Aprile agrees that “there is no real- world justification for making malpractice suits in criminal cases even more difficult than in civil matters.” The ramifications of making it extremely difficult to pursue a malpractice claim arising out of criminal representation are manifold. “In addition to the personal tragedy for the criminal defendant injured by lawyer malpractice, the exoneration and actual innocence requirements effectively immunize many criminal defense lawyers from being held accountable for their acts and omissions,” Fortney says.
She explains that the innocence requirements may harm not only a lawyer’s criminal clients but a lawyer’s civil clients as well. “When applied indiscriminately, the rule undermines the deterrent effect of imposing civil liability for malpractice,” Fortney says. “It also does not incentivize criminal defense lawyers to purchase professional liability insurance because they know the very rare circumstances under which a criminal defendant can prevail in a malpractice case. Many criminal defense attorneys don’t carry malpractice insurance because they believe they virtually have no exposure. This hurts all the lawyer’s clients and nonclients injured by the lawyer’s malpractice.”

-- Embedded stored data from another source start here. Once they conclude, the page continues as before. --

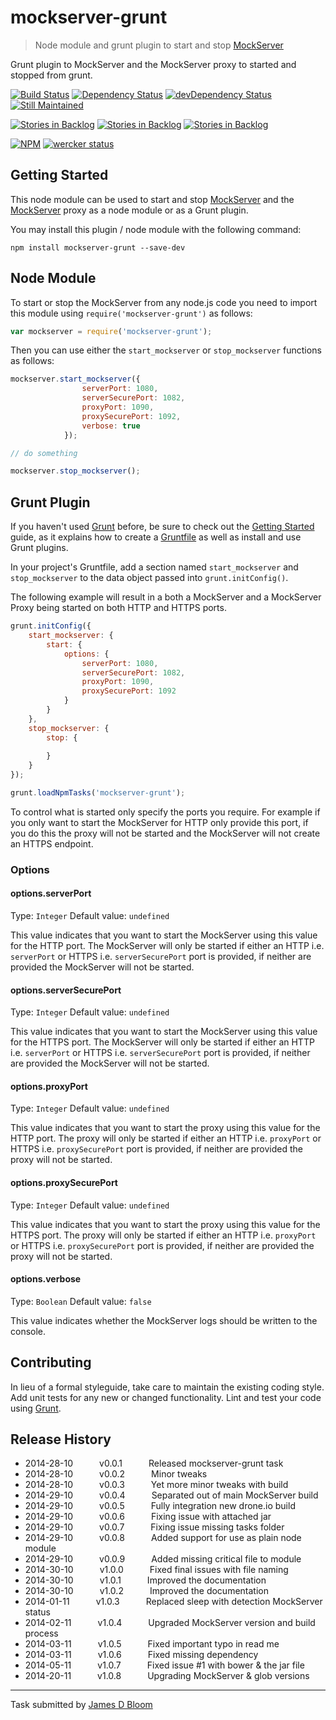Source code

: # mockserver-grunt 

> Node module and grunt plugin to start and stop [MockServer](http://mock-server.com/)

Grunt plugin to MockServer and the MockServer proxy to started and stopped from grunt.

[![Build Status](https://drone.io/github.com/jamesdbloom/mockserver-grunt/status.png)](https://drone.io/github.com/jamesdbloom/mockserver-grunt/latest) [![Dependency Status](https://david-dm.org/jamesdbloom/mockserver-grunt.png)](https://david-dm.org/jamesdbloom/mockserver-grunt) [![devDependency Status](https://david-dm.org/jamesdbloom/mockserver-grunt/dev-status.png)](https://david-dm.org/jamesdbloom/mockserver-grunt#info=devDependencies)
[![Still Maintained](http://stillmaintained.com/jamesdbloom/mockserver.png)](http://stillmaintained.com/jamesdbloom/mockserver) 


[![Stories in Backlog](https://badge.waffle.io/jamesdbloom/mockserver.png?label=proposal&title=Proposals)](https://waffle.io/jamesdbloom/mockserver) [![Stories in Backlog](https://badge.waffle.io/jamesdbloom/mockserver.png?label=ready&title=Ready)](https://waffle.io/jamesdbloom/mockserver) [![Stories in Backlog](https://badge.waffle.io/jamesdbloom/mockserver.png?label=in%20progress&title=In%20Progress)](https://waffle.io/jamesdbloom/mockserver)


[![NPM](https://nodei.co/npm/mockserver-grunt.png?downloads=true&stars=true)](https://nodei.co/npm/mockserver-grunt/) [![wercker status](https://app.wercker.com/status/762222be73287acc5013d8b186aacc5c/m "wercker status")](https://app.wercker.com/project/bykey/762222be73287acc5013d8b186aacc5c)

## Getting Started
This node module can be used to start and stop [MockServer](http://mock-server.com/) and the [MockServer](http://mock-server.com/) proxy as a node module or as a Grunt plugin.

You may install this plugin / node module with the following command:

```shell
npm install mockserver-grunt --save-dev
```

## Node Module

To start or stop the MockServer from any node.js code you need to import this module using `require('mockserver-grunt')` as follows:

```js
var mockserver = require('mockserver-grunt');
```

Then you can use either the `start_mockserver` or `stop_mockserver` functions as follows:

```js
mockserver.start_mockserver({
                serverPort: 1080,
                serverSecurePort: 1082,
                proxyPort: 1090,
                proxySecurePort: 1092,
                verbose: true
            });

// do something

mockserver.stop_mockserver();
```

## Grunt Plugin

If you haven't used [Grunt](http://gruntjs.com/) before, be sure to check out the [Getting Started](http://gruntjs.com/getting-started) guide, as it explains how to create a [Gruntfile](http://gruntjs.com/sample-gruntfile) as well as install and use Grunt plugins.

In your project's Gruntfile, add a section named `start_mockserver` and `stop_mockserver` to the data object passed into `grunt.initConfig()`.

The following example will result in a both a MockServer and a MockServer Proxy being started on both HTTP and HTTPS ports. 

```js
grunt.initConfig({
    start_mockserver: {
        start: {
            options: {
                serverPort: 1080,
                serverSecurePort: 1082,
                proxyPort: 1090,
                proxySecurePort: 1092
            }
        }
    },
    stop_mockserver: {
        stop: {
    
        }
    }
});

grunt.loadNpmTasks('mockserver-grunt');
```

To control what is started only specify the ports you require. For example if you only want to start the MockServer for HTTP only provide this port, if you do this the proxy will not be started and the MockServer will not create an HTTPS endpoint. 

### Options

#### options.serverPort
Type: `Integer`
Default value: `undefined`

This value indicates that you want to start the MockServer using this value for the HTTP port.  The MockServer will only be started if either an HTTP i.e. `serverPort` or HTTPS i.e. `serverSecurePort` port is provided, if neither are provided the MockServer will not be started.

#### options.serverSecurePort
Type: `Integer`
Default value: `undefined`

This value indicates that you want to start the MockServer using this value for the HTTPS port.  The MockServer will only be started if either an HTTP i.e. `serverPort` or HTTPS i.e. `serverSecurePort` port is provided, if neither are provided the MockServer will not be started.

#### options.proxyPort
Type: `Integer`
Default value: `undefined`

This value indicates that you want to start the proxy using this value for the HTTP port.  The proxy will only be started if either an HTTP i.e. `proxyPort` or HTTPS i.e. `proxySecurePort` port is provided, if neither are provided the proxy will not be started.

#### options.proxySecurePort
Type: `Integer`
Default value: `undefined`

This value indicates that you want to start the proxy using this value for the HTTPS port.  The proxy will only be started if either an HTTP i.e. `proxyPort` or HTTPS i.e. `proxySecurePort` port is provided, if neither are provided the proxy will not be started.

#### options.verbose
Type: `Boolean`
Default value: `false`

This value indicates whether the MockServer logs should be written to the console.

## Contributing
In lieu of a formal styleguide, take care to maintain the existing coding style. Add unit tests for any new or changed functionality. Lint and test your code using [Grunt](http://gruntjs.com/).

## Release History
 * 2014-28-10   v0.0.1   Released mockserver-grunt task
 * 2014-28-10   v0.0.2   Minor tweaks
 * 2014-28-10   v0.0.3   Yet more minor tweaks with build
 * 2014-29-10   v0.0.4   Separated out of main MockServer build
 * 2014-29-10   v0.0.5   Fully integration new drone.io build
 * 2014-29-10   v0.0.6   Fixing issue with attached jar
 * 2014-29-10   v0.0.7   Fixing issue missing tasks folder
 * 2014-29-10   v0.0.8   Added support for use as plain node module
 * 2014-29-10   v0.0.9   Added missing critical file to module
 * 2014-30-10   v1.0.0   Fixed final issues with file naming
 * 2014-30-10   v1.0.1   Improved the documentation
 * 2014-30-10   v1.0.2   Improved the documentation
 * 2014-01-11   v1.0.3   Replaced sleep with detection MockServer status
 * 2014-02-11   v1.0.4   Upgraded MockServer version and build process
 * 2014-03-11   v1.0.5   Fixed important typo in read me
 * 2014-03-11   v1.0.6   Fixed missing dependency
 * 2014-05-11   v1.0.7   Fixed issue #1 with bower & the jar file
 * 2014-20-11   v1.0.8   Upgrading MockServer & glob versions

---

Task submitted by [James D Bloom](http://blog.jamesdbloom.com)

Similarly, Aprile argues that “the criminal conviction itself, whether fashioned from a guilty plea or a trial, should be excluded from the calculus of proximate cause, allowing the information leading up to the conviction to be used as evidence by both parties in establishing the true cause of the conviction and/or sentence.”
This article ran in the February-March 2020 issue of the ABA Journal under the headline:”Legal Malpractice in Criminal Cases: Time to reevaluate the standard?”